Pau Navarro: «Cuando vas por primera vez al Dakar casi todas las estrellas se te caen»

A bordo del buggy Taurus T3 Max y en categoría Challenger, Navarro vive su sexta edición en el duro raid. Este domingo, en la primera etapa, el dúo español entró en la meta en cuarto lugar, a 4:50 minutos de los argentinos Zille y Cesana, vencedores y líderes de la general.

Así recuerda Navarro los inicios de su relación con quien hoy es su pinche: «Nos vimos cuando fui al Dakar por primera vez y me saludaste, pero pasé de ti, ¿no? Coincidíamos por los circuitos y un día pensé: 'bueno, si lo hace bien…'». Pese a que apenas 15 kilómetros separan a sus municipios natales, ambos en la comarca del Gironès, se conocieron pisando alquitrán. Cuando Navarro decidió apostar por Rosas como copiloto, para este fue todo un reto: «Tenía mucha experiencia en asfalto y lo veía incluso como un divertimento, pero ya cuando empezamos en tierra fue cuando sentí la responsabilidad. Sabía que Pau tenía mucho bagaje y era muy reconocido, uno de los pilotos con más futuro profesional y proyección internacional del panorama automovilístico. Ahí me di cuenta y dije: 'ostras, qué chulo que confíe en mí para ir con él en tierra'».
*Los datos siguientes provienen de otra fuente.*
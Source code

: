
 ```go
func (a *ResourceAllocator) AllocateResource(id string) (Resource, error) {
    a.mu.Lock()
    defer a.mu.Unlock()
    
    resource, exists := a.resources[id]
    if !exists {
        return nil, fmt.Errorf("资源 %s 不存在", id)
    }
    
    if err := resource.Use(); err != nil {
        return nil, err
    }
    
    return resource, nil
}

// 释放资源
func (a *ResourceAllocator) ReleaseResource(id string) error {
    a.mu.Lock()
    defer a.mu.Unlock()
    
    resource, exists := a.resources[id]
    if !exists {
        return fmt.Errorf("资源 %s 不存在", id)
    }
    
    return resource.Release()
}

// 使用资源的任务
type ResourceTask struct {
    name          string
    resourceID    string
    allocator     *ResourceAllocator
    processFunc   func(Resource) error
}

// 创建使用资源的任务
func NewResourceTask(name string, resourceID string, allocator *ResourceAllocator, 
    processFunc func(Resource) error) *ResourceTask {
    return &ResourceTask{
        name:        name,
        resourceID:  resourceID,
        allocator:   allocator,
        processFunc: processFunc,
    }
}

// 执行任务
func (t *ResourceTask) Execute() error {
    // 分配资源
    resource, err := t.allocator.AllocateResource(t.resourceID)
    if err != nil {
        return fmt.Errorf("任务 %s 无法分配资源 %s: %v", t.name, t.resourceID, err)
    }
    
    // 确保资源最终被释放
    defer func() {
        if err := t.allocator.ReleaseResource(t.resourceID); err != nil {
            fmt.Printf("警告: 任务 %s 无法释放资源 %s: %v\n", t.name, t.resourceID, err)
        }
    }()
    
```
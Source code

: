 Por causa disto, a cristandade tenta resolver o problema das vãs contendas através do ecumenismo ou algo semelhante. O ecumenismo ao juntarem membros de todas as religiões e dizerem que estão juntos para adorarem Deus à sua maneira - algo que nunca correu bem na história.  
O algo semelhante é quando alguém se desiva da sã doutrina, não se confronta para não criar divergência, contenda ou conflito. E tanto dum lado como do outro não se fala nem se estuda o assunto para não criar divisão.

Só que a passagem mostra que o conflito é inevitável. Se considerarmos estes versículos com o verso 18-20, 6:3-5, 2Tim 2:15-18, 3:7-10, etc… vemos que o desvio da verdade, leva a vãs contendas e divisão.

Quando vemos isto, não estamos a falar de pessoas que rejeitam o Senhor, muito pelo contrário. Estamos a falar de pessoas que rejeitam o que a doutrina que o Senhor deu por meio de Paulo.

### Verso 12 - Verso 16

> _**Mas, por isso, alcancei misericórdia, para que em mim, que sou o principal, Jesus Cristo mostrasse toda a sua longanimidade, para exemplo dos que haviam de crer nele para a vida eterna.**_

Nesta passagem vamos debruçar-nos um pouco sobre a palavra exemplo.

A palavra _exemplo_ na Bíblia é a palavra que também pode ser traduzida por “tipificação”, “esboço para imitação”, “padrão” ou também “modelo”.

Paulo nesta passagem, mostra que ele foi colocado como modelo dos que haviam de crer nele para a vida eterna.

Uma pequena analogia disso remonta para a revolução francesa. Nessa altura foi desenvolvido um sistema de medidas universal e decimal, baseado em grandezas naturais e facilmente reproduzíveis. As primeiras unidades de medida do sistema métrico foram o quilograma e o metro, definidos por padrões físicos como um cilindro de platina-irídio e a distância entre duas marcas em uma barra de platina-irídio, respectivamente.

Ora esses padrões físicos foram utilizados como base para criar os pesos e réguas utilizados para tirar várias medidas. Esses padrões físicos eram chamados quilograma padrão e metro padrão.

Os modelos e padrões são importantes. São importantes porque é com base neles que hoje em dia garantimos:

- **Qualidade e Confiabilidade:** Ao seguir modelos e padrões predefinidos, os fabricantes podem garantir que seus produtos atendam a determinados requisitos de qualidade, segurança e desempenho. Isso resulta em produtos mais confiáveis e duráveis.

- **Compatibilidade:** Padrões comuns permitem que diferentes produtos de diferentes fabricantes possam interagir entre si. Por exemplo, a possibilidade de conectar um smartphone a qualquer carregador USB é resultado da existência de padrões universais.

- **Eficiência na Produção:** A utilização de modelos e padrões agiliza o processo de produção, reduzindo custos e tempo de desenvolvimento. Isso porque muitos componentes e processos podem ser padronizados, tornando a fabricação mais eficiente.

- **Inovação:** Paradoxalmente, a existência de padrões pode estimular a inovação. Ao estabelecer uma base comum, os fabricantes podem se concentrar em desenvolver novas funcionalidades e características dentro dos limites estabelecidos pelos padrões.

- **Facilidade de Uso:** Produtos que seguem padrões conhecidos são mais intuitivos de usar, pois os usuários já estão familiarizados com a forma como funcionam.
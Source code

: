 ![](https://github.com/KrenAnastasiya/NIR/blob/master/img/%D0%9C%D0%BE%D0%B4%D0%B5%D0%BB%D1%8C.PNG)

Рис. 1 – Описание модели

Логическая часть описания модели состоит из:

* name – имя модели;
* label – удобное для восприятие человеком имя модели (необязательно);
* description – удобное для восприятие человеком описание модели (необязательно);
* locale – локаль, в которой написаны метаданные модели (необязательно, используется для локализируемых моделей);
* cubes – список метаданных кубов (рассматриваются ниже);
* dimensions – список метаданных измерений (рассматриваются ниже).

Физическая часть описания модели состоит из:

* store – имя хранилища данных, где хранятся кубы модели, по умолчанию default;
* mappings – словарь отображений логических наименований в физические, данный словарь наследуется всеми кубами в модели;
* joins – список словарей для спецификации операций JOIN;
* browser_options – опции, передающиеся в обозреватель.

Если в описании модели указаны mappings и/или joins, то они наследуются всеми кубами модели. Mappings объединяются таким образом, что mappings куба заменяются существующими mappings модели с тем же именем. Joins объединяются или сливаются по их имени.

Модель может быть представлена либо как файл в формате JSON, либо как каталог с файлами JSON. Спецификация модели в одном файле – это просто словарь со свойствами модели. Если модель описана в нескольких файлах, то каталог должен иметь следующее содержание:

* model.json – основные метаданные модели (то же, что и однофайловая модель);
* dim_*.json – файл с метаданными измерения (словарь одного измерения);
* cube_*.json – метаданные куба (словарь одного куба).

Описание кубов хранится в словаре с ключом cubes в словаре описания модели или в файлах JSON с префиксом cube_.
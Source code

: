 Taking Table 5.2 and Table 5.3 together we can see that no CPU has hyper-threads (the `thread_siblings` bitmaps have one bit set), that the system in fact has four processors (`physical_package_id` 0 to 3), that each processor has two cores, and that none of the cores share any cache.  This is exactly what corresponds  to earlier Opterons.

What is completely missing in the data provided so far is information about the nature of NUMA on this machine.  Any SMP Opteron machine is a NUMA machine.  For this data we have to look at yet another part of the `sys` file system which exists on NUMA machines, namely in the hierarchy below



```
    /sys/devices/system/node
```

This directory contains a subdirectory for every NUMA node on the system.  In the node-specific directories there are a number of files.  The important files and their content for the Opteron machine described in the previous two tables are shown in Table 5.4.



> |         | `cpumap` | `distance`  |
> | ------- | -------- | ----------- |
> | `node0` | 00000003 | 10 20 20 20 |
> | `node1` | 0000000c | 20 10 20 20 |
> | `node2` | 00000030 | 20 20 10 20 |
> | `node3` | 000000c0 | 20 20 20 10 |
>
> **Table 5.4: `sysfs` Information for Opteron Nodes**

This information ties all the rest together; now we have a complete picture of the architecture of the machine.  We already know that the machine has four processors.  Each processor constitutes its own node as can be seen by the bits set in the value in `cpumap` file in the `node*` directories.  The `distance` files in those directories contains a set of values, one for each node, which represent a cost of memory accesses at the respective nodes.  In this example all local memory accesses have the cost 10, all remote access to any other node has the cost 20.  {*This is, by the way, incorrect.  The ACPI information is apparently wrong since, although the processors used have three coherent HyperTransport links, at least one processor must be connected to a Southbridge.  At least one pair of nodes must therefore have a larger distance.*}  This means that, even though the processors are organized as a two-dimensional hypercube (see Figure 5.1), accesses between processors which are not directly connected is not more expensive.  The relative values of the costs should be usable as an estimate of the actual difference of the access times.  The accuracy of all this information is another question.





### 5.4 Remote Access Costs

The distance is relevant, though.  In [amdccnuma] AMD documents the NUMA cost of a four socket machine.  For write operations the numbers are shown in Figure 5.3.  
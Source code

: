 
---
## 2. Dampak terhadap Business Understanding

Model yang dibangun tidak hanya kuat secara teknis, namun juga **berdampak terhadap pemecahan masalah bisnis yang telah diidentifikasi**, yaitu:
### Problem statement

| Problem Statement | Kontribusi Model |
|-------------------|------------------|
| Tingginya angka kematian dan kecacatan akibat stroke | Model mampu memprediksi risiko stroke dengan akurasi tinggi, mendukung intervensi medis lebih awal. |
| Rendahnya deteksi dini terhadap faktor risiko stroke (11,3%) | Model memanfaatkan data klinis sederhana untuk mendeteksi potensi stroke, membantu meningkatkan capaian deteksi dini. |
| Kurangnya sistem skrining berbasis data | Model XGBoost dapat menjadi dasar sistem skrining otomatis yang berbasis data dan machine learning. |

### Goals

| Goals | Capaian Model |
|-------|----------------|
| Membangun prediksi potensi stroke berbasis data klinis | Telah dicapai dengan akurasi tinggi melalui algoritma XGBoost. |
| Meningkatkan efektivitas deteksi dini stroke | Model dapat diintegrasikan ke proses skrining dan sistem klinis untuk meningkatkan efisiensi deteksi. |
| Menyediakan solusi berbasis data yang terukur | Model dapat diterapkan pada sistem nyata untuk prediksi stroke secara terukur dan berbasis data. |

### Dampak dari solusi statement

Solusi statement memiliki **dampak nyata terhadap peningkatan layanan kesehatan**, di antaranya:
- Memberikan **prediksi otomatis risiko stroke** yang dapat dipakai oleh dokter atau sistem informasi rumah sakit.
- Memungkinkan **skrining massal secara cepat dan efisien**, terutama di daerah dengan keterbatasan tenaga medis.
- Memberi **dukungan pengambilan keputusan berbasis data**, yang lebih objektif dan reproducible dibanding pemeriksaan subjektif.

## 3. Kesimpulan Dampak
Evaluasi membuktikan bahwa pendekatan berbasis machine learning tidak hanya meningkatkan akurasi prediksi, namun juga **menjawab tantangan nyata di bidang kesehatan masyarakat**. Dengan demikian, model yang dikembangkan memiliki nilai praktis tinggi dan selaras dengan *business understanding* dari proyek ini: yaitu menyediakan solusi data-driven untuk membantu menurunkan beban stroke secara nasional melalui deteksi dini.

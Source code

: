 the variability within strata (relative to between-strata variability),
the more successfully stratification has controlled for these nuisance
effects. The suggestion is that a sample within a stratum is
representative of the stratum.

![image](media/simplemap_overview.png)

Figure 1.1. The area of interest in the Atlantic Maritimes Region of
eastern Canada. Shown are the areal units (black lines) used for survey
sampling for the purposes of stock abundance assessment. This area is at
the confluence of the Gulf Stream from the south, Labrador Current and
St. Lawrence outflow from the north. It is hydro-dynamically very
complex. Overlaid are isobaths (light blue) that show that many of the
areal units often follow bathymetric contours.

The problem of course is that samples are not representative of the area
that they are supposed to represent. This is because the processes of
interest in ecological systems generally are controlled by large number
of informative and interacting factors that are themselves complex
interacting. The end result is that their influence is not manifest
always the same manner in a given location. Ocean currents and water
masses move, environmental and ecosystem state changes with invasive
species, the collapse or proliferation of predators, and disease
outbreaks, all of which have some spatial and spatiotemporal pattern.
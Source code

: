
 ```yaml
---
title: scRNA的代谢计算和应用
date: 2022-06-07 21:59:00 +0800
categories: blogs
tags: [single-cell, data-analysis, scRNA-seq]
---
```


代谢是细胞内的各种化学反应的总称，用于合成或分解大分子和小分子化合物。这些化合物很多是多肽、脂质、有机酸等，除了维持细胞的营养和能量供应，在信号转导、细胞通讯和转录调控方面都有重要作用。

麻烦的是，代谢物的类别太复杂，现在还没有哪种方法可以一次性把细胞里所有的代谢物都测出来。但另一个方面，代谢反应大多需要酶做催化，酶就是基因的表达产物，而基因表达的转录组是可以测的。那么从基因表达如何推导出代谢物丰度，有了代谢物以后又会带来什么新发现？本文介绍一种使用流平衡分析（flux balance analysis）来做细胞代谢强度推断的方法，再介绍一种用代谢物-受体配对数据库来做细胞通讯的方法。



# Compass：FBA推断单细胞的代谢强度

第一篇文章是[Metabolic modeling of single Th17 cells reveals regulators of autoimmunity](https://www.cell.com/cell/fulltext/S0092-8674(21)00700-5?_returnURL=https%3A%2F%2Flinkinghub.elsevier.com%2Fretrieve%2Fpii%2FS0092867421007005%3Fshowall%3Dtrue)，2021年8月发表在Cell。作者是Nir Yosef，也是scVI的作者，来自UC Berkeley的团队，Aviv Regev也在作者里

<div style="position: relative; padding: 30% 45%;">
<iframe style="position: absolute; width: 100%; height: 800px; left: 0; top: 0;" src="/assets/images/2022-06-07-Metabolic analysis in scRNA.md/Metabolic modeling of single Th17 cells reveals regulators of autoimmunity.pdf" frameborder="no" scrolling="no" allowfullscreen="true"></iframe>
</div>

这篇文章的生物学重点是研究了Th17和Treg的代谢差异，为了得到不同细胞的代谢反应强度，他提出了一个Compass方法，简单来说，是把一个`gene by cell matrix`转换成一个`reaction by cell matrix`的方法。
Tras ser en 2025 el mejor español en la general de coches (19º) en el Dakar y quedar tercero en Challenger, este año Pau Navarro alza más su techo y tiene clara su meta: ganar esta categoría. Pero para ello, la exigencia es máxima: «Al principio todos los errores se le perdonaban (a Jan), ahora cada vez menos. Alguna vez nos hemos enfadado... pero me siento muy bien llevándole a él».

«Mucha gente no está dispuesta a asumir este nivel del exigencia, por eso cada vez la élite es más pequeña»

Pau Navarro

Piloto de buggy

Se trata de una de las competiciones más seguidas del mundo que, sin embargo, a juicio de Navarro y Rosas, se vive de manera muy diferente a lo que uno podría esperarse viéndola desde la televisión. En primer lugar por el nivel de fraternidad entre pilotos, menor al esperado: «Creo que la filosofía que la gente se piensa que se respira entre competidores es distinta», reflexiona el copiloto. Navarro va más allá: «Hay estrellas que se te caen. Bastantes, casi todas. Veía esta competición como algo muy bonito, el compañerismo… Y sí, el Dakar es algo mágico y la lástima es que no lo puedes vivir como fan —aunque tampoco quisiera volver a serlo—, pero allí te das cuenta de tantas cosas».

Pese a que ahora están bajo las miradas de espónsores y aficionados, saben que a medida que avance su carrera la dificultad de mantenerse en la primera línea también será mayor. Ellos, que han visto cómo algunos de sus jóvenes compañeros que parecían destinados a la gloria terminaron desapareciendo, han tratado de prepararse para lo peor: «He estudiado tres grados: derecho, políticas y económicas. Las carreras son un trabajo poco convencional y muy incierto, porque no sé qué pasará mañana. Se tienen que alinear muchos astros: proyección mediática, presupuestos…», explica Rosas. Tener adonde ir en el mundo de los mortales es fundamental no solo en caso de fracaso, sino que también es un elemento que determina muchas de sus decisiones profesionales en la actualidad, según el piloto del buggy: «Siempre es bueno tener un plan B porque hay mucha gente que si no estuvieran en el Dakar no haría nada. En nuestro caso, habernos formado nos da seguridad a la hora de tomar decisiones o emprender estrategias arriesgadas, porque sabes que si no te puedes poner a trabajar».

No ven ambos que, al contrario de lo sucedido en el fútbol o el tenis, el motor esté pasando por un proceso de rejuvenecimiento tan exagerado: «Cuando yo entré de repente llegamos cinco o seis muy jóvenes de golpe, pero ahora hace años que no aparece nadie. De todos modos, no nos hemos vinculado mucho los jóvenes ahí. Vivimos tantos miles de personas en los campamentos que es complicado», apunta Navarro. Tal como cuenta, el nivel de la carrera ha pegado un impulso en los últimos años: «Mucha gente no está dispuesta a asumir este nivel de exigencia, por eso cada vez la élite es más pequeña», asevera.

Ante la ausencia de jóvenes que vivan situaciones similares a la suya, aseguran que entre su amplio equipo (encargados de logística, mecánicos, ingenieros y dirección deportiva) y su familia, no se sienten solos en esos arduos y polvorientos días. No obstante, «en comparación con las demás competiciones, es solitaria», asegura la mano derecha del piloto de Llagostera, listo para dar un paso más en su carrera y confirmar los augurios de éxito que todo experto del motor le otorga.